(Source texts of formatted documents)
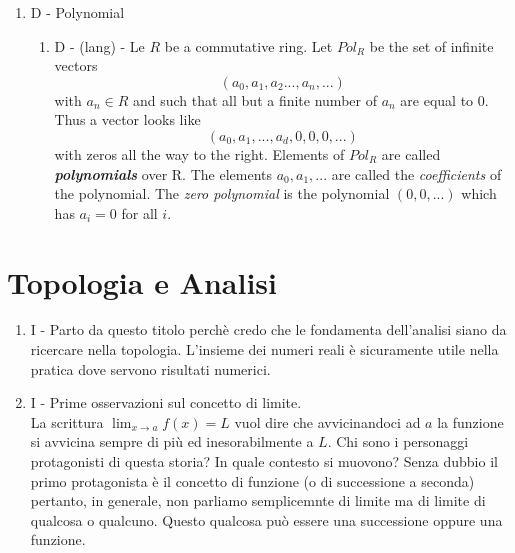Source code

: \documentclass[]{article}
\begin{document}
\begin{enumerate}
	\item D - Polynomial
			  \begin{enumerate}
			  	\item D - (lang) - Le $R$ be a commutative ring. Let $Pol_R$ be the set of infinite vectors 
			  	                   \[
			  	                   		(a_0, a_1, a_2 ..., a_n, ...) 
			  	                   \]
			  	                   with $a_n \in R$ and such that all but a finite number of $a_n$ are equal to $0$. \\
			  	                   Thus a vector looks like 
			  	                   \[
			  	                   		(a_0, a_1, ..., a_d, 0,0,0,...)
			  	                   \]
			  	                   with zeros all the way to the right. Elements of $Pol_R$ are called \emph{\bfseries{polynomials}} over R. The elements $a_0, a_1, ...$ are called the \emph{coefficients} of the polynomial. The \emph{zero polynomial} is the polynomial $(0,0,...)$ which has $a_i=0$ for all $i$. 
			  	                   
			  \end{enumerate}
\end{enumerate}

\section{Topologia e Analisi}
	\begin{enumerate}
		\item I - Parto da questo titolo perch\`e credo che le fondamenta dell'analisi siano da ricercare nella topologia. L'insieme dei numeri reali \`e sicuramente utile nella pratica dove servono risultati numerici.
		\item I - Prime osservazioni sul concetto di limite. \\
			  La scrittura $\lim_{x \to a}{f(x)}=L$ vuol dire che avvicinandoci ad $a$ la funzione si avvicina sempre di pi\`u ed inesorabilmente a $L$. Chi sono i personaggi protagonisti di questa storia? In quale contesto si muovono? Senza dubbio il primo protagonista \`e il concetto di funzione (o di successione a seconda) pertanto, in generale, non parliamo semplicemnte di limite ma di limite di qualcosa o qualcuno. Questo qualcosa pu\`o essere una successione oppure una funzione.
	\end{enumerate}

\end{document}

Task prompt
Set down the records above exactly as written, beginning with the first line and ending with the line that contains "di limite. \\", and do not include pictures.

Reply
Source code

: \documentclass[]{article}
\begin{document}
\begin{enumerate}
	\item D - Polynomial
			  \begin{enumerate}
			  	\item D - (lang) - Le $R$ be a commutative ring. Let $Pol_R$ be the set of infinite vectors 
			  	                   \[
			  	                   		(a_0, a_1, a_2 ..., a_n, ...) 
			  	                   \]
			  	                   with $a_n \in R$ and such that all but a finite number of $a_n$ are equal to $0$. \\
			  	                   Thus a vector looks like 
			  	                   \[
			  	                   		(a_0, a_1, ..., a_d, 0,0,0,...)
			  	                   \]
			  	                   with zeros all the way to the right. Elements of $Pol_R$ are called \emph{\bfseries{polynomials}} over R. The elements $a_0, a_1, ...$ are called the \emph{coefficients} of the polynomial. The \emph{zero polynomial} is the polynomial $(0,0,...)$ which has $a_i=0$ for all $i$. 
			  	                   
			  \end{enumerate}
\end{enumerate}

\section{Topologia e Analisi}
	\begin{enumerate}
		\item I - Parto da questo titolo perch\`e credo che le fondamenta dell'analisi siano da ricercare nella topologia. L'insieme dei numeri reali \`e sicuramente utile nella pratica dove servono risultati numerici.
		\item I - Prime osservazioni sul concetto di limite. \\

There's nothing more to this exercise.